At any given time in the US, some 4mm people are undergoing some form of orthodontic treatment, like braces, for their teeth. Of note, the American Dental Association (ADA) finds 70% of braces are on females and the majority of these patients are 12-15 years old. The perfect time to get braces is reportedly 10Ys old and it can take 18 months for braces to straighten teeth. Oh yea, one final tidbit for you this morning comes from a survey done a few years ago. It found 38% of Americans would rule out a second date with someone with misaligned teeth, 38% of people with straight teeth are more likely to be viewed as smart and 37% of people will give up vacations to get nice teeth.

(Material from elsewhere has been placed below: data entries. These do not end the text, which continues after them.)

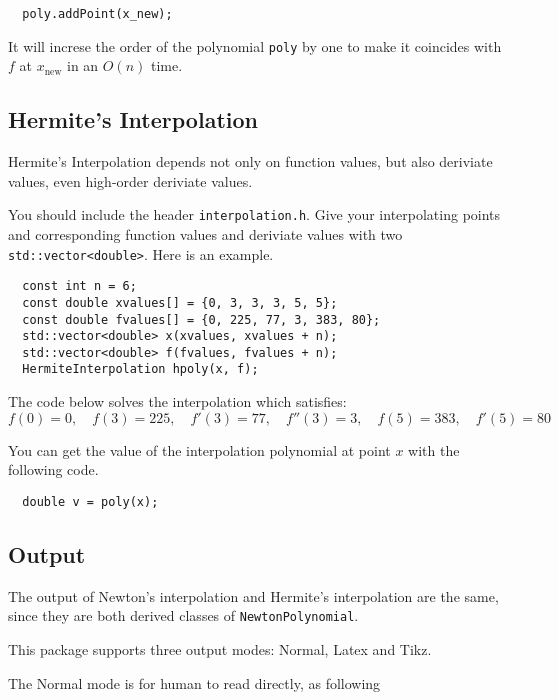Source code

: \documentclass[11pt,en]{elegantpaper}
\begin{document}
\begin{lstlisting}
  poly.addPoint(x_new);
\end{lstlisting}

It will increse the order of the polynomial \verb|poly| by one to make it coincides with $f$ at $x_{\text{new}}$ in an $O(n)$ time.

\subsection{Hermite's Interpolation}

Hermite's Interpolation depends not only on function values, but also deriviate values, even high-order deriviate values.

You should include the header \verb|interpolation.h|. Give your interpolating points and corresponding function values and deriviate values with two \verb|std::vector<double>|. Here is an example.

\begin{lstlisting}
  const int n = 6;
  const double xvalues[] = {0, 3, 3, 3, 5, 5};
  const double fvalues[] = {0, 225, 77, 3, 383, 80};
  std::vector<double> x(xvalues, xvalues + n);
  std::vector<double> f(fvalues, fvalues + n);
  HermiteInterpolation hpoly(x, f);
\end{lstlisting}

The code below solves the interpolation which satisfies:
\begin{equation*}
  f(0)=0,\quad f(3)=225,\quad f'(3)=77,\quad f''(3)=3,\quad f(5)=383, \quad f'(5)=80
\end{equation*}

You can get the value of the interpolation polynomial at point $x$ with the following code.

\begin{lstlisting}
  double v = poly(x);
\end{lstlisting}

\subsection{Output}

The output of Newton's interpolation and Hermite's interpolation are the same, since they are both derived classes of \verb|NewtonPolynomial|.

This package supports three output modes: Normal, Latex and Tikz.

The Normal mode is for human to read directly, as following
\end{document}
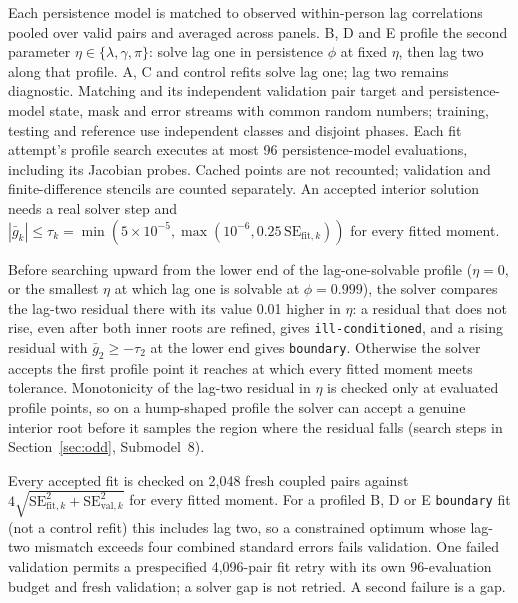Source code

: Each persistence model is matched to observed within-person lag correlations pooled over valid pairs and averaged across panels. B, D and E profile the second parameter $\eta\in\{\lambda,\gamma,\pi\}$: solve lag one in persistence $\phi$ at fixed $\eta$, then lag two along that profile. A, C and control refits solve lag one; lag two remains diagnostic. Matching and its independent validation pair target and persistence-model state, mask and error streams with common random numbers; training, testing and reference use independent classes and disjoint phases. Each fit attempt's profile search executes at most 96 persistence-model evaluations, including its Jacobian probes. Cached points are not recounted; validation and finite-difference stencils are counted separately. An accepted interior solution needs a real solver step and $|\bar g_k|\leq\tau_k=\min(5\times10^{-5},\max(10^{-6},0.25\,\mathrm{SE}_{\mathrm{fit},k}))$ for every fitted moment.

Before searching upward from the lower end of the lag-one-solvable profile ($\eta=0$, or the smallest $\eta$ at which lag one is solvable at $\phi=0.999$), the solver compares the lag-two residual there with its value 0.01 higher in $\eta$: a residual that does not rise, even after both inner roots are refined, gives \texttt{ill-conditioned}, and a rising residual with $\bar g_2\geq-\tau_2$ at the lower end gives \texttt{boundary}. Otherwise the solver accepts the first profile point it reaches at which every fitted moment meets tolerance. Monotonicity of the lag-two residual in $\eta$ is checked only at evaluated profile points, so on a hump-shaped profile the solver can accept a genuine interior root before it samples the region where the residual falls (search steps in Section~\ref{sec:odd}, Submodel~8).

Every accepted fit is checked on 2,048 fresh coupled pairs against $4\sqrt{\mathrm{SE}_{\mathrm{fit},k}^2+\mathrm{SE}_{\mathrm{val},k}^2}$ for every fitted moment. For a profiled B, D or E \texttt{boundary} fit (not a control refit) this includes lag two, so a constrained optimum whose lag-two mismatch exceeds four combined standard errors fails validation. One failed validation permits a prespecified 4,096-pair fit retry with its own 96-evaluation budget and fresh validation; a solver gap is not retried. A second failure is a gap.

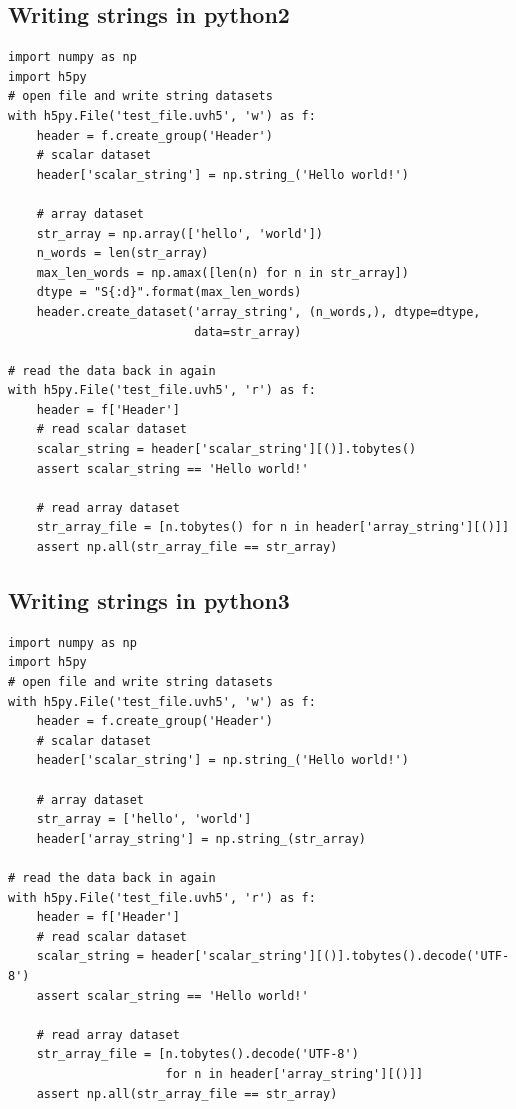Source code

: \documentclass[11pt, oneside]{article}
\begin{document}
\begin{appendices}
\subsection{Writing strings in python2}
\begin{verbatim}
import numpy as np
import h5py
# open file and write string datasets
with h5py.File('test_file.uvh5', 'w') as f:
    header = f.create_group('Header')
    # scalar dataset
    header['scalar_string'] = np.string_('Hello world!')

    # array dataset
    str_array = np.array(['hello', 'world'])
    n_words = len(str_array)
    max_len_words = np.amax([len(n) for n in str_array])
    dtype = "S{:d}".format(max_len_words)
    header.create_dataset('array_string', (n_words,), dtype=dtype,
                          data=str_array)

# read the data back in again
with h5py.File('test_file.uvh5', 'r') as f:
    header = f['Header']
    # read scalar dataset
    scalar_string = header['scalar_string'][()].tobytes()
    assert scalar_string == 'Hello world!'

    # read array dataset
    str_array_file = [n.tobytes() for n in header['array_string'][()]]
    assert np.all(str_array_file == str_array)
\end{verbatim}

\subsection{Writing strings in python3}
\begin{verbatim}
import numpy as np
import h5py
# open file and write string datasets
with h5py.File('test_file.uvh5', 'w') as f:
    header = f.create_group('Header')
    # scalar dataset
    header['scalar_string'] = np.string_('Hello world!')

    # array dataset
    str_array = ['hello', 'world']
    header['array_string'] = np.string_(str_array)

# read the data back in again
with h5py.File('test_file.uvh5', 'r') as f:
    header = f['Header']
    # read scalar dataset
    scalar_string = header['scalar_string'][()].tobytes().decode('UTF-8')
    assert scalar_string == 'Hello world!'

    # read array dataset
    str_array_file = [n.tobytes().decode('UTF-8')
                      for n in header['array_string'][()]]
    assert np.all(str_array_file == str_array)
\end{verbatim}



\end{appendices}
\end{document}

As you think about this today and smile, a new bill signed into law at the end of September could have a significant effect on banks that are headquartered in CA, and in the future perhaps on other states, too. The law requires companies to have more women on their boards of directors.
In the CA case, "more" is a fairly low numerical requirement. The new law says that publicly traded companies with headquarters in the state must have at least one woman on their boards by the end of 2019. By the end of 2021, companies with 5 directors will need to add at least 2 women, and boards with at least 6 directors will have to add no fewer than 3 women. About 25% of the state's publicly traded firms currently have boards made up entirely of men.
The Department of Labor reports 47% of US workers are women, so this move to change things on boards doesn't seem all that out of line, perhaps. After all, women drive an estimated 70% to 80% of purchasing decisions and 51% of women handle the financial decisions in their own families. Women also make up 57% of commercial bank employees.
Even if your bank isn't headquartered in CA, there are solid reasons to boost the proportion of women on your board. Doing so ushers in new points of view, as people have different life experiences and perspectives, so diversity like this can assist the board as it adds additional perspectives.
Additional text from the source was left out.